13 Minutes - Sarah Pinborough
There are dangers enough for any 16-year old girl in the world, and Natasha Howland, the most popular and beautiful girl at school, has been lucky enough to survive what appears to have been an attempt on her life. Found in a freezing river, her body functions have slowed down enough for her to be revived after being technically dead for thirteen minutes. When she is revived however, Tasha doesn't remember how she ended up in the river, but her perspective on the world seems to have changed slightly.
Her relationship with her best friends Hayley and Jenny, collectively known in school as the Barbies, seems a little more strained than it was before. The secret text messages that her two friends exchange moreover suggest that they know more about what happened and may even have been involved in Natasha's "accident". Tasha turns instead towards Rebecca Crisp, a surly grungy teenager who she long ago abandoned as a childhood friend when it became more important to hang out with cooler kids. Still hurt by the rejection and conflicted about the fact that her boyfriend was once rejected by Tasha, Becca is suspicious of her old friend's attempts to renew their friendship, but she believes that she might be able to help Tasha regain her memory of what has occurred.

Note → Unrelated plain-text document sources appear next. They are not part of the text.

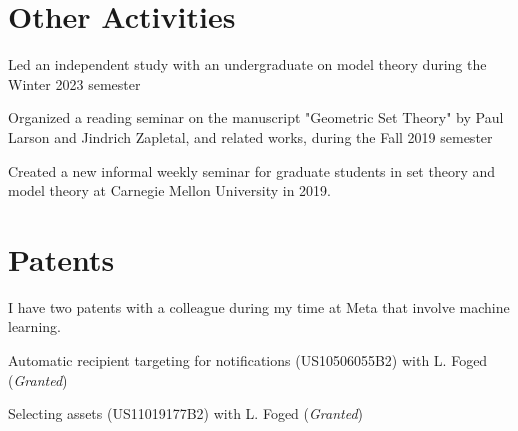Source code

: \documentclass[letterpaper]{article}
\renewenvironment{itemize}{
  \begin{list}{}{
    \setlength{\leftmargin}{1.5em}
  }
}{
  \end{list}
}
\begin{document}
\section*{Other Activities}

\begin{itemize}
    \item Led an independent study with an undergraduate on model theory during the Winter 2023 semester
    \item Organized a reading seminar on the manuscript "Geometric Set Theory" by Paul Larson and Jindrich Zapletal, and related works, during the Fall 2019 semester
    \item Created a new informal weekly seminar for graduate students in set theory and model theory at Carnegie Mellon University in 2019.
\end{itemize}

\section*{Patents}

I have two patents with a colleague during my time at Meta that involve machine learning.

\begin{itemize}
    \item Automatic recipient targeting for notifications (US10506055B2) with L. Foged (\emph{Granted})
    \item Selecting assets (US11019177B2) with L. Foged (\emph{Granted})
\end{itemize}



\end{document}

It's undoubtedly always been tough growing up as a young girl who is different from the others, but it's also tough also to be popular and hold that popularity. There are power games going on here in 13 Minutes that would out-manoeuvre world leaders, and a lot of collateral damage can be caused to friends who aren't able to "keep up", or who are intentionally ostracised or bullied on some minor pretext just as a display of power and influence. Same as it ever was, but there are now some powerful weapons systems now that can be ruthlessly deployed to devastating effect in the modern world of young adults. Social media, Facebook, text messages, where even the mere fact of withholding information or not returning phone calls can have devastating consequences on a sensitive young person.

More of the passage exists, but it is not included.